Artemis was Greek goddess of the moon, of nature, of the harvest, and of the hunt. She is also one of the virgin goddesses, and She protects women in labor, small children and wild animals. A child of Zeus and Leto, she was born on the Island of Delos. She symbolizes health, love, charms, and shape shifting. Animals, which were especially sacred to Artemis, are deer, stags, geese, wild dogs, fish, goats, bees, and bears, laurel trees and fir trees were also sacred to Her. However, keep in mind that since Artemis is the protectress of animals, all animals can be considered sacred to Her. Artemis is associated with Monday, the month of April, the silver bow, and She is said to be one of only three who are immune to the enchantments of Aphrodite and not affected by her manipulations (the other two are Hestia and Athena). She is a friend to mortals and protector of the youth; She dances through the countryside in her silver sandals giving her divine protection to the wild beasts, particularly the very young. She rides her silver chariot across the sky and shoots her arrows of silver Moonlight to the earth below. She, like the other Olympians, had favorites among the mortals but she could not protect the fine huntsman, Skamandros, from the spear of Menelaos at the battle for Troy. Unlike her brother Apollo, Artemis was not skilled in war craft but she could punish and kill as the will of Zeus dictated. In fact, many dying women, as well as dying women in childbirth, went to Artemis to ask for a quick and painless death from Her silver arrows because She was also the goddess of childbirth, and she was praised for having the compassion to give young women who died in childbirth a swift and painless death. Artemis was also sometimes confused with the Roman goddess, Diana and is also associated with the Egyptian goddess Bast. As the moon goddess, she was sometimes identified with the goddesses Selene, Hecate, and Luna.
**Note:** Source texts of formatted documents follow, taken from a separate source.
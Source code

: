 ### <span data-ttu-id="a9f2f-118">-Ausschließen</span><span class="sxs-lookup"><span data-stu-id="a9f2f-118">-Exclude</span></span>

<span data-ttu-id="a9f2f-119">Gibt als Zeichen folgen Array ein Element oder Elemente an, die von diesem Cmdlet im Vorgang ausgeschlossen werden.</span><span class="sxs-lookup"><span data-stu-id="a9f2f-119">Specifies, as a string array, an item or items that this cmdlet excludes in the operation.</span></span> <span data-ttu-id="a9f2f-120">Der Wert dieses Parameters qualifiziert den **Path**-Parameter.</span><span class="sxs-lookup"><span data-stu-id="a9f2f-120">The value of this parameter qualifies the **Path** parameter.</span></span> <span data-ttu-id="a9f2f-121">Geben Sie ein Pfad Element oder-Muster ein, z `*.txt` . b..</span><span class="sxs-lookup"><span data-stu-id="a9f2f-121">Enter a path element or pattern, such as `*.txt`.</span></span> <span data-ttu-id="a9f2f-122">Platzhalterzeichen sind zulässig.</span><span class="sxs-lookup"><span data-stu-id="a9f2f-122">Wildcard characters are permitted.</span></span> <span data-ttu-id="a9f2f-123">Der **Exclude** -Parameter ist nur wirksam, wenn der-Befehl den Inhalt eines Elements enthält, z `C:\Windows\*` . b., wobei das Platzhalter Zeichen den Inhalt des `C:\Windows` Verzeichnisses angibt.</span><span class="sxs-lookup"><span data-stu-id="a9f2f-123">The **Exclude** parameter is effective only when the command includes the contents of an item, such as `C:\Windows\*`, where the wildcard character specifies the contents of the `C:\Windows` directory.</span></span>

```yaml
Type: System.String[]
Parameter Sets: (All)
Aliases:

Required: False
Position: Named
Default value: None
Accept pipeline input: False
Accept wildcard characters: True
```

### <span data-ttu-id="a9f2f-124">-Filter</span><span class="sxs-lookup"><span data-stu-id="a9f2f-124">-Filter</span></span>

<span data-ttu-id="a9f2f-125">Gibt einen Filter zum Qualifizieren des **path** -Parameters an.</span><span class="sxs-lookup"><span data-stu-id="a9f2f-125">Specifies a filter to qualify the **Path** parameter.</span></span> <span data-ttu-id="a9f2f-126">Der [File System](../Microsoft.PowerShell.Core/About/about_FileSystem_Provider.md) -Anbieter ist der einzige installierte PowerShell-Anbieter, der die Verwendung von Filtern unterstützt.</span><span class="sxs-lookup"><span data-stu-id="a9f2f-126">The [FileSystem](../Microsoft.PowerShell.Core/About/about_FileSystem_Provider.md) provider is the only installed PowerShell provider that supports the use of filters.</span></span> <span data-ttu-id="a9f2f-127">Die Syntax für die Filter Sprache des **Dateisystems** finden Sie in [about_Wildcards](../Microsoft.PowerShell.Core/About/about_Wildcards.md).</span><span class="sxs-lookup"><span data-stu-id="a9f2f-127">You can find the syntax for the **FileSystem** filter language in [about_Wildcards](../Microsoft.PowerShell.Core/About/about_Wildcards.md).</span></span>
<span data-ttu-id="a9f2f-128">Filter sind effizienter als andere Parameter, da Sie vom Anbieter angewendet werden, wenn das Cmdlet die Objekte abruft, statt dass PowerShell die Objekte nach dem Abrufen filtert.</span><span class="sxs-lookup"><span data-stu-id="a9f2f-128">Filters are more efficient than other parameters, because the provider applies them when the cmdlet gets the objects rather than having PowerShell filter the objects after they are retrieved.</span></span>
Flowers associated with Artemis are rose, jasmine, honeysuckle, and fern. Her candle colors are silver, white, and green. Her oils are cypress, pine, olive, rose, and jasmine. Crystals associated with Her are moonstone, clear agate, and amethyst. A recipe for Artemis Incense, which was so kindly given to me by my lady Skyefire is:

2 tbsp Acacia Gum (gum Arabic)
2 ½ tsp Cypress Balls (cones of the cypress)
1 ½ tsp Mugwort
1 ¼ tsp Dried Daisy Flower
1 ½ tsp White Willow Bark
1 tsp Dried Cedar Leaves
2 tsp Myrtle
2 nuts Hazelnuts - the meat inside
1 leaf Bay Leaf (medium size)
5 drops Freesia Oil
3 drops Cedar Oil

This is a rather difficult grouping of ingredients, so if you are missing any of the ingredients, Acacia flowers, or Globe Amaranth could be substituted. This is then burned to invoke the goddess Artemis in her maiden incarnation, with an emphasis on the healing and creative aspects of this woodland huntress.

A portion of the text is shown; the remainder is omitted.